For example, the Feres doctrine barred a Navy servicewoman from a personal injury recovery after her boat was hit by a Navy serviceman operating another vessel. The vessels were rented for recreational purposes from a Navy-run recreational center. See Bon v. United States, 802 F.3d 1092 (9th Cir. 1986). Nine years later in the Second Circuit, the Feres doctrine did not bar a Navy serviceman's recovery after he was injured ashore in a motor vehicle accident with another Navy seaman. The pivotal issue was that both men were “on liberty” from their ships in Guam at the time of the collision. Taber v. Maine, 67 F.3d 1029 (2d Cir. 1995). However, in Osik v. United States, 1999 U.S. App. LEXIS 28461 (2d Cir. 1999), a Navy sailor was off duty and running a personal errand on a military base when he was struck by a Commander's vehicle, resulting in injury. The Second Circuit held that the sailor's claim was barred by the Feres doctrine. The court explained: “[T]he accident need not occur while the military member is on duty. Because Osik received his injuries on base, the allegedly negligent party was an on-duty officer, Osik received care from military medical facilities, and the accident was reviewed by military personnel … . Feres mandated dismissal of Osik's claims.” Id. at *4.
|Navy Standards Differ
The U.S. Navy is highly regarded for its attention to readiness. It may be surprising, but U.S. Navy officers are not subjected to the same mariner licensing requirements as are professional civilian mariners. Professional mariners are issued licenses by the U.S. Coast Guard as engineers or navigation officers. One of the most important aspects of a mariner's licensing is testing and knowledge of the international “Rules of the Road,” also known as the Collision Regulations (COLREGS). The Navy is not regulated by the U.S. Coast Guard and thus naval officers operate the U.S. warships without obtaining a professional mariner license.

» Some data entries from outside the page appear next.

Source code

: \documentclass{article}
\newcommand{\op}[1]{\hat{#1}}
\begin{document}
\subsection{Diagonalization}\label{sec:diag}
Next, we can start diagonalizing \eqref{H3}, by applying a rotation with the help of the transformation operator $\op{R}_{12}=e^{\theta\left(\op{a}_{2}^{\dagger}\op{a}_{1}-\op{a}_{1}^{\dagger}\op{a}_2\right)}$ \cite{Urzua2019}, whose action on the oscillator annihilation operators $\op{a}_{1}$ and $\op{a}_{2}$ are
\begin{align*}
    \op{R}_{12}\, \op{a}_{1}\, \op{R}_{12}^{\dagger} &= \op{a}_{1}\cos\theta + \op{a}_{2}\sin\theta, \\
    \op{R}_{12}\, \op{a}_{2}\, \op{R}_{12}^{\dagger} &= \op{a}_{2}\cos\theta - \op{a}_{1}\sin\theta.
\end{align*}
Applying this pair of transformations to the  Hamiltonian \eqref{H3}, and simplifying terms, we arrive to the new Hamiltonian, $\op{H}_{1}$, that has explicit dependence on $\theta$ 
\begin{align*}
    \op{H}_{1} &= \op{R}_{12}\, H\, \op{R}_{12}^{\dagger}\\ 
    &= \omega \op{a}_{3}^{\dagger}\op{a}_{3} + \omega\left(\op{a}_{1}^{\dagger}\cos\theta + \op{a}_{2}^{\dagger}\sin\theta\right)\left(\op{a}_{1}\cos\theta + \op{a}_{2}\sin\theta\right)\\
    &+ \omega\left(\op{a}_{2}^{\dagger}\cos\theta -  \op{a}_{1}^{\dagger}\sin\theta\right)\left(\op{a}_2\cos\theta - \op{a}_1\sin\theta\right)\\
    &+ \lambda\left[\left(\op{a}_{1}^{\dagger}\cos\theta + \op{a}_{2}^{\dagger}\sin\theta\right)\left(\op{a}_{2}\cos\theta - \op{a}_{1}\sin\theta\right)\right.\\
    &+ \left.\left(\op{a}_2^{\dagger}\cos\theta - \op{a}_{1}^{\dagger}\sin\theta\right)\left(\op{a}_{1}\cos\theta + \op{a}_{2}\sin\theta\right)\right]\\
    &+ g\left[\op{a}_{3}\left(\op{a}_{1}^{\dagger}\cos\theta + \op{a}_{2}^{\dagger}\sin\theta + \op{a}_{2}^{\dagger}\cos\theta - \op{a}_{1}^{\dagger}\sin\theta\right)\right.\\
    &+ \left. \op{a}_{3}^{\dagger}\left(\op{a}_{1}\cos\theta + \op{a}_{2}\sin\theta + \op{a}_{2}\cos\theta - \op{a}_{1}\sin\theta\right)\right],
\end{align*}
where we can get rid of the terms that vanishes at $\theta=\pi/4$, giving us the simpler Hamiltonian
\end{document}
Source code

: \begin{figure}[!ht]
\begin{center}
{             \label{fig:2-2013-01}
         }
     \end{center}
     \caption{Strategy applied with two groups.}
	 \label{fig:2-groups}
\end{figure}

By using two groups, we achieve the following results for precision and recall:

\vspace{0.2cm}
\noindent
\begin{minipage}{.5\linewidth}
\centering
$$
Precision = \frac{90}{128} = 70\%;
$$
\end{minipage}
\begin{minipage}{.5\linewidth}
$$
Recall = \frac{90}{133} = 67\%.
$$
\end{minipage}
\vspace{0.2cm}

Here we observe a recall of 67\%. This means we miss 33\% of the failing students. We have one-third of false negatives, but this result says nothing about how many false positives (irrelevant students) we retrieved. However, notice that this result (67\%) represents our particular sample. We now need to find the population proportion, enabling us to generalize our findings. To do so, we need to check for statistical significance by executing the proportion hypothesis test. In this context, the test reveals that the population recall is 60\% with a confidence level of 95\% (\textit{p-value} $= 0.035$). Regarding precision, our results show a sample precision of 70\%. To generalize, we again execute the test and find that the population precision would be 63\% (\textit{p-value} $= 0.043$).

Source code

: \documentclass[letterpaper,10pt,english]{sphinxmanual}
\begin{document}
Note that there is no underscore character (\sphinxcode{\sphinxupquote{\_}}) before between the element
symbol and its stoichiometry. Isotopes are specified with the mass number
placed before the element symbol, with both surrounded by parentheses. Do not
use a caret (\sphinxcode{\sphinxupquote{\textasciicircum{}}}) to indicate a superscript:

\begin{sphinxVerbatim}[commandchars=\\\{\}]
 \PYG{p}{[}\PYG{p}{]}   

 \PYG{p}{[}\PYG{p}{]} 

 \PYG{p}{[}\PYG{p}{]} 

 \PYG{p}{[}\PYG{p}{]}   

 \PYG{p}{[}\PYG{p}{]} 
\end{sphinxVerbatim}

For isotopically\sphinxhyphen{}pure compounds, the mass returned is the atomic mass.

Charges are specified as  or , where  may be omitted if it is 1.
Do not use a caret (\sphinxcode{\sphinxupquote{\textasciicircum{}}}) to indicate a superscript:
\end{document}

All ships are required to obey the Navigation Rules. In its report on the USS FITZGERALD casualty, the Navy concluded that in the 30 minutes leading up to the collision, neither the FITZGERALD nor the CRYSTAL took action to reduce the risk of collision until approximately one minute prior to impact. Department of the Navy Memorandum for Distribution, p. 5, Events Leading to the Collision. The failure to take action to avoid collision violates Rule 8 the Navigation Rules. After the collision, the sailors on watch were tested on the Navigation Rules and failed to exhibit sufficient knowledge. In a steaming report, the Navy determined that the collision was also due, in part, to the Navy's “failure to plan for safety; failure to adhere to sound navigation practice; failure to execute basic watch standing practices; failure to properly use available navigation tools; and failure to respond deliberately and effectively when in extremis.” Id.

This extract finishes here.